ヨハン・シュトラウスⅡ: ワルツ「美しき青きドナウ」 "An der schönen, blauen Donau" 作品314

ウィーン少年合唱団 Wiener Sangerknaben
ウィーン・フィルハーモニー管弦楽団 Wiener Philharmoniker
An excerpt from the opening ceremony of the renovated parliament building in Vienna on 12 January 2023.

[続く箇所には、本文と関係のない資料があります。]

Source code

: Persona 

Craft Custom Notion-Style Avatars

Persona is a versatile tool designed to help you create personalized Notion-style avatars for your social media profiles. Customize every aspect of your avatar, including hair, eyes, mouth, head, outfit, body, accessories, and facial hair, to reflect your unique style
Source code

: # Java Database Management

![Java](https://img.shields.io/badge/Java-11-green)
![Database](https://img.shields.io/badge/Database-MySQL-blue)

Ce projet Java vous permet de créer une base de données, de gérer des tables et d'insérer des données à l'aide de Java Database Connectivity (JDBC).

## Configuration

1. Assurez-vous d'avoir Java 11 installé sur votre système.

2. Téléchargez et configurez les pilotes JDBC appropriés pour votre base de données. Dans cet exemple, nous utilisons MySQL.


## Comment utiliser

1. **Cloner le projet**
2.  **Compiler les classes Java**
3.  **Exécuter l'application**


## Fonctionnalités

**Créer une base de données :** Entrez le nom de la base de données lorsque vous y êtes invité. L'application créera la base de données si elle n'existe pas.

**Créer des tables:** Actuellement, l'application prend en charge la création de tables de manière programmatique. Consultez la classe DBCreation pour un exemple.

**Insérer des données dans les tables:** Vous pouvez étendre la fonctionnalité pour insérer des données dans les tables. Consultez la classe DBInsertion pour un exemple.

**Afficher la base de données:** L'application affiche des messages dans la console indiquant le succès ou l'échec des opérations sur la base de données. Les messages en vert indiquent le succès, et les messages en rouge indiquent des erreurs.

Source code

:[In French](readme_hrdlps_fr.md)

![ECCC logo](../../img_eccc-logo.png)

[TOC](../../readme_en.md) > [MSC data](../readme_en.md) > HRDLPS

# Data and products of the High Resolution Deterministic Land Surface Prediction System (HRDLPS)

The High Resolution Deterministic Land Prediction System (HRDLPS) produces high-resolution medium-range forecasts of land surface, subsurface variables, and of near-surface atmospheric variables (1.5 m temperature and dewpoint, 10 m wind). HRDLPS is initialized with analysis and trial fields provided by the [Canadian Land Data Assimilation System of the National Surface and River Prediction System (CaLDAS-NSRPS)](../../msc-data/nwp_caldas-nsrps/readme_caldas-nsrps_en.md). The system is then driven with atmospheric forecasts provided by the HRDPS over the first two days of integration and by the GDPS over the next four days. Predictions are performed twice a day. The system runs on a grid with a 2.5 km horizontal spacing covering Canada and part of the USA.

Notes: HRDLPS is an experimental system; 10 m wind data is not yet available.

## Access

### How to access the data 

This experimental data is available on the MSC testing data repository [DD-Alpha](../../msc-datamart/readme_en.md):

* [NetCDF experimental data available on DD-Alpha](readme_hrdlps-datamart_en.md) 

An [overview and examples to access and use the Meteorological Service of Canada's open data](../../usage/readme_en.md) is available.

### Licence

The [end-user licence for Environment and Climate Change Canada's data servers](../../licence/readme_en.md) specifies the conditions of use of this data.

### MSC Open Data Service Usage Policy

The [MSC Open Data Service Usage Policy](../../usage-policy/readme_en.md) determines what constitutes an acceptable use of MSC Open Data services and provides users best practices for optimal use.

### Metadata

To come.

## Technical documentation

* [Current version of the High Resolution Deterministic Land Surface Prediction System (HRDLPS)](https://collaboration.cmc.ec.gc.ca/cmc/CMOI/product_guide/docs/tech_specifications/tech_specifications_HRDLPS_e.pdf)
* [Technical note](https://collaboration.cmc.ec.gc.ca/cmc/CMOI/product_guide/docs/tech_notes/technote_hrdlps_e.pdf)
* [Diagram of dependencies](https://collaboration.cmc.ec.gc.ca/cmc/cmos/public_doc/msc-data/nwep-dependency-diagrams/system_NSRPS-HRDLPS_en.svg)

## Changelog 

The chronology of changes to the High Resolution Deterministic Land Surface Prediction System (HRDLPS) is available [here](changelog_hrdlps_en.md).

『美しく青きドナウ』(ドイツ語: An der schonen, blauen Donau)作品314は、ヨハン・シュトラウス2世が1867年に作曲した合唱用のウィンナ・ワルツ。
『ウィーンの森の物語』と『皇帝円舞曲』とともにシュトラウス2世の「三大ワルツ」に数えられ、その中でも最も人気が高い。作曲者およびウィンナ・ワルツの代名詞ともいわれる作品である。オーストリアにおいては、正式なものではないが帝政時代から現在に至るまで「第二の国歌」と呼ばれている。

邦題
『美しき青きドナウ』とも表記され、また「青」ではなく「碧」という漢字が用いられることもある。当記事では、『ヨハン・シュトラウス2世作品目録』(日本ヨハン・シュトラウス協会、2006年)の、『美しく青きドナウ』に従う。オーストリアでは単に『ドナウ・ワルツ』(Donauwalzer、Donau-Walzer)と呼ばれることも多い。

ちなみに、『美しく青きドナウ』という邦題は、原題「An der schonen, blauen Donau」のうちの「An(英語のbyに相当)」を無視したもので、正確に訳すと『美しく青きドナウのほとりに』といった題になる。原題と異なる邦題が定着しているのは日本だけではなく、たとえば英語圏では『The Blue Danube(青きドナウ)』となっている。

大晦日から新年に代わるとき、公共放送局であるオーストリア放送協会は、シュテファン大聖堂の鐘の音に続いてこのワルツを放映するのが慣例となっている。それに続いて元日正午から始まるウィーン・フィルハーモニー管弦楽団のニューイヤーコンサートでは、3つのアンコール枠のうちの2番目としてこのワルツを演奏するのが通例である。つまりオーストリアでは毎年元日に少なくとも2回は『美しく青きドナウ』が公共放送から流れてくるのを聴くことができる。ニューイヤーコンサートでは、序奏部を少しだけ演奏した後、聴衆の拍手によって一旦打ち切り、指揮者や団員の新年の挨拶が続くという習慣となっている。

父シュトラウス1世の『ラデツキー行進曲』も同コンサートを締めくくる定番の曲であるが、こちらも国家的な行事や式典でたびたび演奏される曲である。これら二つの曲が同コンサートにきまって取り上げられるのは、ただ人気が高いからというだけの理由ではなく、オーストリアを象徴する曲だということも大きな理由なのである。ちなみに、カラヤンとケンペはステレオ初期にウィーン・フィルを指揮して録音した「シュトラウス・アルバム」に、この曲を含めていない。

日本においては、京都市交響楽団などがニューイヤーコンサートで演奏する事も多い。近年は特に京都市少年合唱団との共演で行なっている事も少なくない。